# WORK INSTRUCTION
Search the listing below, and show each line that includes the word "from".
** Opening INFORMATION GIVEN block **
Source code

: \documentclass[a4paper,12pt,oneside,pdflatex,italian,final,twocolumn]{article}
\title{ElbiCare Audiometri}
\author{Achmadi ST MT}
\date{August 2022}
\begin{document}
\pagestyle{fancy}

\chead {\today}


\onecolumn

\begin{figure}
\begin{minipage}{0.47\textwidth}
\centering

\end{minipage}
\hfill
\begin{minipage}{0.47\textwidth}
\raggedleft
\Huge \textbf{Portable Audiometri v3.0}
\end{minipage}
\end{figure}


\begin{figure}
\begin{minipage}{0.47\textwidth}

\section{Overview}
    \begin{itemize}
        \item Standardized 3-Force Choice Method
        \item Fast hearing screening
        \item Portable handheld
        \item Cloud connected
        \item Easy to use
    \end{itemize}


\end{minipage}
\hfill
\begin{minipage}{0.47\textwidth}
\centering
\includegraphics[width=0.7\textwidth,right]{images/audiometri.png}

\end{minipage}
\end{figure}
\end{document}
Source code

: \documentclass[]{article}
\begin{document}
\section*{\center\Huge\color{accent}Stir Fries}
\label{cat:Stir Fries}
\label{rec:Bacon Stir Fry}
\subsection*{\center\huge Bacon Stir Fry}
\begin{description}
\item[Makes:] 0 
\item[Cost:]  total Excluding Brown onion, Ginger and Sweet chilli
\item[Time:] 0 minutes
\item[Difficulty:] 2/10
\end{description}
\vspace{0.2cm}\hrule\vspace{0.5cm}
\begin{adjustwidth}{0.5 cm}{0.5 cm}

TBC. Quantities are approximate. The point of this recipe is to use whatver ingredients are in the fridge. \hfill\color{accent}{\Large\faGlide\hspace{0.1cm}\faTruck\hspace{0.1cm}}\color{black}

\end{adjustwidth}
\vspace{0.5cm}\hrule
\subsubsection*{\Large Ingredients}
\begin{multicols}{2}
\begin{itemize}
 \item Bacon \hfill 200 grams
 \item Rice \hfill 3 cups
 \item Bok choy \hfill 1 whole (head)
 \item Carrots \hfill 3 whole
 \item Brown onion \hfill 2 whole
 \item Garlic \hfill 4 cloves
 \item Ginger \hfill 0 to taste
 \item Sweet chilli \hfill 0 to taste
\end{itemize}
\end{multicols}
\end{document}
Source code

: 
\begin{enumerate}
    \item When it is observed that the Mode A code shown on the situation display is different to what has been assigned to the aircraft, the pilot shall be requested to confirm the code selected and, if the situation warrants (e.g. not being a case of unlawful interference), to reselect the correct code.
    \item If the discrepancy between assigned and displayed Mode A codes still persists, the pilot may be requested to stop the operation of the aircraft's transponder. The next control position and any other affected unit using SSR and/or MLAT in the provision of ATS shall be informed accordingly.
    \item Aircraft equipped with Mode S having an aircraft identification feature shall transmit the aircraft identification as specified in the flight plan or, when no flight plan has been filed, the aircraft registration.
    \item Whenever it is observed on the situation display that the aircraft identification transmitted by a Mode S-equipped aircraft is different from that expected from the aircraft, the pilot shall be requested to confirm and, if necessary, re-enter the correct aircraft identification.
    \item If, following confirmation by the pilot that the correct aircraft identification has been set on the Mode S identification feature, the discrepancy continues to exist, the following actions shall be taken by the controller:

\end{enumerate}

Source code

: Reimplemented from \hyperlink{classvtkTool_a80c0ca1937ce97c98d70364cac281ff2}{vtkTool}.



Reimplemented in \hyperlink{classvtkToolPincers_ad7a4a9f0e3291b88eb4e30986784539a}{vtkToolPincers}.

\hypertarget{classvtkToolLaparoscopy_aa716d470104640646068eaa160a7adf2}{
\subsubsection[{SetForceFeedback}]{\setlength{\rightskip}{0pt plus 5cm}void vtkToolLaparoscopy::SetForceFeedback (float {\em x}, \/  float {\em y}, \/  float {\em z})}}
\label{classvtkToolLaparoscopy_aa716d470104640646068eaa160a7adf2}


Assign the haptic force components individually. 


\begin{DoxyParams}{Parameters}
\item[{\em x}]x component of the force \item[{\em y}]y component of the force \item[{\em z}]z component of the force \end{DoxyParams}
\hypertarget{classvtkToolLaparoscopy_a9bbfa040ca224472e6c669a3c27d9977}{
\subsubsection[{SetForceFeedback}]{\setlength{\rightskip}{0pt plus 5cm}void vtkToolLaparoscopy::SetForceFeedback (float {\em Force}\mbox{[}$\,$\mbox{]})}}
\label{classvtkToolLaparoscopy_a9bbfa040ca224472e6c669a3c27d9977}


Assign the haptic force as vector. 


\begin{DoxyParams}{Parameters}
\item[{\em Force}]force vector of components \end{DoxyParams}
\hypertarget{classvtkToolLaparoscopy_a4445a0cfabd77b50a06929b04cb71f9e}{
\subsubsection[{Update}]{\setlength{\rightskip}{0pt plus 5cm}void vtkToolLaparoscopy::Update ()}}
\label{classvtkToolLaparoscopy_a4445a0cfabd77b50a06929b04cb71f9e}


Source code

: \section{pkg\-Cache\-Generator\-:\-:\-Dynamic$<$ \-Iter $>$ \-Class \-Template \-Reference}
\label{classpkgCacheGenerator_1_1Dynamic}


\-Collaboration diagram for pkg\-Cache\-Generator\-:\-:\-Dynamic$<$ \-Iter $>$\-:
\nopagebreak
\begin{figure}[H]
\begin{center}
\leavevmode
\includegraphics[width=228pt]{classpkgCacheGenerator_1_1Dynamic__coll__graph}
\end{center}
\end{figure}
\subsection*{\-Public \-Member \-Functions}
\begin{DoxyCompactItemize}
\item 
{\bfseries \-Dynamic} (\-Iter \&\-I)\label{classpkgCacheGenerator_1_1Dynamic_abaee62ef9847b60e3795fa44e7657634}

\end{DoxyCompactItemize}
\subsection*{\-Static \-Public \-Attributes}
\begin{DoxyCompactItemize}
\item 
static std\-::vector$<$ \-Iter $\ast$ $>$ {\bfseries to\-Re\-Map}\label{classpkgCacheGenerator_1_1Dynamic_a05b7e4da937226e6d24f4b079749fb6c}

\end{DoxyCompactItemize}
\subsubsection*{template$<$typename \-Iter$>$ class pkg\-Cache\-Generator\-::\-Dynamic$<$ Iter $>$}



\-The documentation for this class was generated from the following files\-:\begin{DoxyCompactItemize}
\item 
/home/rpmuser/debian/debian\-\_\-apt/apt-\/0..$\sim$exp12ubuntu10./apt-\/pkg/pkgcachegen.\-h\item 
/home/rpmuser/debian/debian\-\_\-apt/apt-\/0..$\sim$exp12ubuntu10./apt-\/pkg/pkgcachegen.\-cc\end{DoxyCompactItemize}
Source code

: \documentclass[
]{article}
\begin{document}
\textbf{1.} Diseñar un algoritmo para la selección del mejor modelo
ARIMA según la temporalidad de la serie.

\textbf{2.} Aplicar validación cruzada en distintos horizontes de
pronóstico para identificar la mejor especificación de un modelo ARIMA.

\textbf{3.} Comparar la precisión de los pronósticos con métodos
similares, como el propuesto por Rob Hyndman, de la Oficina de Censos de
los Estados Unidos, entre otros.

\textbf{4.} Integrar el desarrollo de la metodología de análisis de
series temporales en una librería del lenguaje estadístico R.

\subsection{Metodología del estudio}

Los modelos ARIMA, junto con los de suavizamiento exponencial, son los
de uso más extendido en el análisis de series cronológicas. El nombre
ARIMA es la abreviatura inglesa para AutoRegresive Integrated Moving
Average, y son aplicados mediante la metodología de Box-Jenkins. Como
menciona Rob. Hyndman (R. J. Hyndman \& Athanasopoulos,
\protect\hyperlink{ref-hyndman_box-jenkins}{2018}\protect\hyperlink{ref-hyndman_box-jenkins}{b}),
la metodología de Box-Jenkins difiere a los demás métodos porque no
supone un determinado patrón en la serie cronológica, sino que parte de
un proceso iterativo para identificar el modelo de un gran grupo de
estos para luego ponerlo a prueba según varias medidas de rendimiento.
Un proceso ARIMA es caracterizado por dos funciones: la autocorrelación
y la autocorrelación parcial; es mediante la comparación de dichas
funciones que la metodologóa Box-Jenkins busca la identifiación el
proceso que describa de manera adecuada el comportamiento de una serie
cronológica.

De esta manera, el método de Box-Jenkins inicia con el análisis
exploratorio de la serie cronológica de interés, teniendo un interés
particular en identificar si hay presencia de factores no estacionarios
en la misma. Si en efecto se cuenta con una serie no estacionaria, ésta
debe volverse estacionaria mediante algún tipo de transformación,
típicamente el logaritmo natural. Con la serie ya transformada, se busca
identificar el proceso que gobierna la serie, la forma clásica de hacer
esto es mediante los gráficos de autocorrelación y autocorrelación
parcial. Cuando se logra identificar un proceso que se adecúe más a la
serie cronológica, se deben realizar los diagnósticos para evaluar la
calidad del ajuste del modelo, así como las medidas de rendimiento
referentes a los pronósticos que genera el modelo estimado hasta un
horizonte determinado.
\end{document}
** Closing INFORMATION GIVEN block **
# RESPONSE FOR THIS EXERCISE
    \item Whenever it is observed on the situation display that the aircraft identification transmitted by a Mode S-equipped aircraft is different from that expected from the aircraft, the pilot shall be requested to confirm and, if necessary, re-enter the correct aircraft identification.
: Reimplemented from \hyperlink{classvtkTool_a80c0ca1937ce97c98d70364cac281ff2}{vtkTool}.
\-The documentation for this class was generated from the following files\-:\begin{DoxyCompactItemize}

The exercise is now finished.